Простить себе не могу, что не сумел понять Коноваленко за те многие годы, которые мы с ним знакомы. Теперь-то вспоминаю, как тогдашний тренер "Торпедо" Дмитрий Николаевич Богинов говорил мне: "Самый интересный и самый сложный человек в команде – Коноваленко". Но тогда я думал, что Богинов просто голову мне морочит. Знал, что у Коноваленко на все один ответ: "нормально", что говорить с ним скучно и лучше не начинать: все равно ничего от него не узнаешь и не добьешься. Да только не обращал я тогда внимания на то, как он говорит это свое "нормально". Теперь знаю: с хитрецой говорит, а сам внимательно изучает собеседника – ну, мол, что еще спросишь? Не формальный ли у тебя интерес?
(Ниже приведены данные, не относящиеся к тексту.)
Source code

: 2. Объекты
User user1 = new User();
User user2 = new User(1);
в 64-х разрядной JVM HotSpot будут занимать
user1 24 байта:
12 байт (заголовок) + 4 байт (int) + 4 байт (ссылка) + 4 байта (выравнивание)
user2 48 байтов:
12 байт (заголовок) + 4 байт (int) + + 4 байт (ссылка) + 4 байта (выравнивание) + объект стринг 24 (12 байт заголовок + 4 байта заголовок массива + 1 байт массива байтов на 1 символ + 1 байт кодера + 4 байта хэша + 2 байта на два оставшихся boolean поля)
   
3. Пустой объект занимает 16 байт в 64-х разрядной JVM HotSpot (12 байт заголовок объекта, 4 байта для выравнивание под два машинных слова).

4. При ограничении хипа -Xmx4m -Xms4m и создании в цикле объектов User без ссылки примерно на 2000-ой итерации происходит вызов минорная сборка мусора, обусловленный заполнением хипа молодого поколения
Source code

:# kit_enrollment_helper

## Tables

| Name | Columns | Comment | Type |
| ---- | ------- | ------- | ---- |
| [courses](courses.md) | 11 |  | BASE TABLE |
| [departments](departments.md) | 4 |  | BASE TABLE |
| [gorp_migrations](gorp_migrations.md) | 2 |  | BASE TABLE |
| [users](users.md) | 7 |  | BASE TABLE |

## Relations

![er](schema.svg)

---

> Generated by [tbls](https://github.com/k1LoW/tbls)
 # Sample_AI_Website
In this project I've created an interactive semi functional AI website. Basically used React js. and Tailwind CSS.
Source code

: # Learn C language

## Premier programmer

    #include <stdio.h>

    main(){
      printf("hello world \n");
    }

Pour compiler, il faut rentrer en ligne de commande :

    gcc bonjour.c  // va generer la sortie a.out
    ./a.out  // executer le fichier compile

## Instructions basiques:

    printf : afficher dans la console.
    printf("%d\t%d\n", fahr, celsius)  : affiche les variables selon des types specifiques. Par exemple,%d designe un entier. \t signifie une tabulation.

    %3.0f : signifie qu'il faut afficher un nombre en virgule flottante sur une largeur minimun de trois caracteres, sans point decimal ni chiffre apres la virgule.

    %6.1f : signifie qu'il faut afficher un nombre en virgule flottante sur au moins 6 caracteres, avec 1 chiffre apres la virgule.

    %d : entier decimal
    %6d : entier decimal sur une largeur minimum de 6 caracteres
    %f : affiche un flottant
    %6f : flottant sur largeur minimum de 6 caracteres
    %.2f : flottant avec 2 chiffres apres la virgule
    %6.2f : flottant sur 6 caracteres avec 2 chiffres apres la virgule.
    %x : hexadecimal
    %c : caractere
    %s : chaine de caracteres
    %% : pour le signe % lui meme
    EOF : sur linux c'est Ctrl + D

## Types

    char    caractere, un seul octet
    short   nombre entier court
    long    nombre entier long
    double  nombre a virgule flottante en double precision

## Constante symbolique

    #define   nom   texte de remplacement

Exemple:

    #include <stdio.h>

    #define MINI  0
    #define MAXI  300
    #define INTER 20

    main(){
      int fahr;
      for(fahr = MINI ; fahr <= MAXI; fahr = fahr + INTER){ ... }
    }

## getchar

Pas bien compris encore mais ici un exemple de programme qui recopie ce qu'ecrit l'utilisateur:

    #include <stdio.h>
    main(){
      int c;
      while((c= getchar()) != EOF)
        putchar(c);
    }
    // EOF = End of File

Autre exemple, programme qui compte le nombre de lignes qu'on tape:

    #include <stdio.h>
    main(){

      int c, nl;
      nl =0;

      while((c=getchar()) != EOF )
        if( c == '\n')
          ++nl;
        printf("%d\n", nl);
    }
Я его сравнивал со старым мастером. А главный закон старых мастеровых – дело свое знать назубок и самому своим умом до всего дойти.

Вот он такой. Своим умом до всего дойти любит. Его за эту несовременную позицию и ругали не раз. Но упрямый как черт, и трудно его переделать. Он послушает, помолчит – вроде бы и согласился. Ан нет – все равно по-своему сделает.

Он и страдал за это свое упрямство и непослушание. Осенью 66-го года, например. Вконец он тогда рассорился со своим торпедовским тренером Виталием Костаревым. Тот ему велел ОФП заниматься – бегать, прыгать и т.д. А Коноваленко ни в какую. Вот на льду он согласен тренироваться хоть сутками, а это самое ОФП ему, изволите видеть, ни к чему. Всем к чему, а ему нет. Сам, говорит, знаю, что делать.

Поди разберись, кто тут прав, кто виноват – тренер или Коноваленко?

Словом, дело дошло до того, что вообще хотел было бросить Коноваленко хоккей, потому что за эту его строптивость Виктора не взяли тогда на первые матчи сборной, когда та играла с Чехословакией и Швецией в Москве. Сделано это было, как мне кажется, с педагогическими целями. Просто горьковский тренер сказал Чернышеву и Тарасову, что зазнался, мол, Коноваленко и не мешает его поостудить.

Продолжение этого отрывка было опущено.